Kolumne von NAOMI KLEIN *

AM 6. April dieses Jahres ließ Paul Wolfowitz die Katze aus dem Sack: Für die Vereinten Nationen, meinte der stellvertretende US-Verteidigungsminister, habe man bei der Bildung einer Interimsregierung im Irak keine Rolle vorgesehen. Und das jetzige, von den USA betriebene Regime werde mindestens noch sechs Monate installiert bleiben, „wahrscheinlich noch länger“.

Zu dem Zeitpunkt, da die Iraker eine Regierung wählen können, wird die Besatzungsmacht also bereits die wichtigsten wirtschaftlichen Entscheidungen über die Zukunft ihres Landes getroffen haben. „Vom ersten Tag an muss es eine effektive Verwaltung geben“, meinte Wolfowitz. „Die Menschen brauchen Wasser und Nahrungsmittel und Medikamente, das Abwassersystem muss funktionieren, ebenso die Stromversorgung. All das liegt in der Verantwortung der Koalition.“

Das Bemühen, die gesamte Infrastruktur wieder funktionsfähig zu machen, bezeichnet man gemeinhin als „Wiederaufbau“. Aber die US-amerikanischen Pläne für die wirtschaftliche Zukunft des Irak gehen weit darüber hinaus. Das Land wird wie eine Art Tabula rasa behandelt, auf der die Vorkämpfer des Neoliberalismus, die in Washington regieren, die Wirtschaft ihrer Träume errichten können: eine vollständig privatisierte, vom Auslandskapital beherrschte Volkswirtschaft, in der sich gute Geschäfte machen lassen.

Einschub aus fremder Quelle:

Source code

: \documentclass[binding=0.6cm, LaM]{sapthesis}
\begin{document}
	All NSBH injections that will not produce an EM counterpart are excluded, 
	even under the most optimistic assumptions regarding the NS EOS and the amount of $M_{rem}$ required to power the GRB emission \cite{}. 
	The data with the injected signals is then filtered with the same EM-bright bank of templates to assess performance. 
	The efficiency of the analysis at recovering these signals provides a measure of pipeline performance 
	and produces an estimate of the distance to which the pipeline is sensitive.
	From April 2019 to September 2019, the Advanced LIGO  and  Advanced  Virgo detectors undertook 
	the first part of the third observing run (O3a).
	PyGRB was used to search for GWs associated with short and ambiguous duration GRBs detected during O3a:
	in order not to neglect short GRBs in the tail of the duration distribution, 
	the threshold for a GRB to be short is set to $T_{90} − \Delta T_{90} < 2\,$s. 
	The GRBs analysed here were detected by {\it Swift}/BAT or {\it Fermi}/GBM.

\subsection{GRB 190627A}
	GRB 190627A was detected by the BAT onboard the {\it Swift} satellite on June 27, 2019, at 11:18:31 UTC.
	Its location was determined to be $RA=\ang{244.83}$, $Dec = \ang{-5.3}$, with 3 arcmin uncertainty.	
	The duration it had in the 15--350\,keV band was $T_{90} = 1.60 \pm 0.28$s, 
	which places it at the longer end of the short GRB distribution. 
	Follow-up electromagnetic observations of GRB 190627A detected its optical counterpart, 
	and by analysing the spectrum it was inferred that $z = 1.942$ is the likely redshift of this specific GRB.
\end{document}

Die ersten Verträge sind unter Dach und Fach. Der Auftrag zum Betreiben des Hafens von Umm Kasr ging an das US-Unternehmen Stevedoring Services. Die Agency for International Development hat die US-amerikanischen Multis aufgefordert, sich um alle anfallenden Aufträge zu bewerben, vom Wiederaufbau von Straßen und Brükken bis zum Druck von Schulbüchern. Über kurz oder lang dürften solche Verträge in langfristige Vereinbarungen über privatisierte Wasserwerke, Fernstraßen, Telefondienste münden. Wann wird der Wiederaufbau in eine verkappte Privatisierung umkippen?

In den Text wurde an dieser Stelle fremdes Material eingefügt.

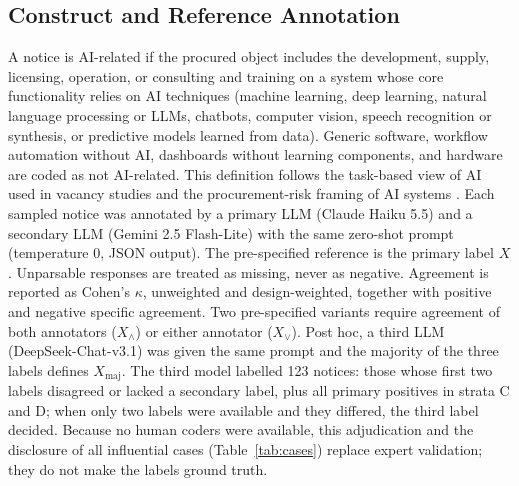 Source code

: \documentclass[runningheads]{llncs}
\begin{document}
\subsection{Construct and Reference Annotation}
A notice is AI-related if the procured object includes the development, supply, licensing, operation, or consulting and training on a system whose core functionality relies on AI techniques (machine learning, deep learning, natural language processing or LLMs, chatbots, computer vision, speech recognition or synthesis, or predictive models learned from data). Generic software, workflow automation without AI, dashboards without learning components, and hardware are coded as not AI-related. This definition follows the task-based view of AI used in vacancy studies \cite{acemoglu2022} and the procurement-risk framing of AI systems \cite{hickok2022}. Each sampled notice was annotated by a primary LLM (Claude Haiku 5.5) and a secondary LLM (Gemini 2.5 Flash-Lite) with the same zero-shot prompt (temperature 0, JSON output). The pre-specified reference is the primary label $X$. Unparsable responses are treated as missing, never as negative. Agreement is reported as Cohen's $\kappa$, unweighted and design-weighted, together with positive and negative specific agreement. Two pre-specified variants require agreement of both annotators ($X_\wedge$) or either annotator ($X_\vee$). Post hoc, a third LLM (DeepSeek-Chat-v3.1) was given the same prompt and the majority of the three labels defines $X_{\mathrm{maj}}$. The third model labelled 123 notices: those whose first two labels disagreed or lacked a secondary label, plus all primary positives in strata C and D; when only two labels were available and they differed, the third label decided.
Because no human coders were available, this adjudication and the disclosure of all influential cases (Table~\ref{tab:cases}) replace expert validation; they do not make the labels ground truth.
\end{document}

Darrell Issa, ein republikanischer Abgeordneter des US-Repräsentantenhauses aus Kalifornien, hat einen Gesetzentwurf eingebracht, der das US-Verteidigungsministerium dazu verpflichten soll, im Nachkriegsirak ein Mobiltelefonsystem aufzubauen, das auf der CDMA-Technologie basiert, damit die „US-amerikanischen Patentinhaber“ davon profitieren. Wie Farhad Manjoo in der online-Zeitschrift Salon (www.salon.com) vermerkt, ist diese Technologie der „dritten Generation“ in den Vereinigten Staaten, aber nicht in Europa im Gebrauch und wurde von dem Unternehmen Qualcomm entwikkelt, das zu den großzügigsten Wahlkampfspendern des Abgeordneten gehört.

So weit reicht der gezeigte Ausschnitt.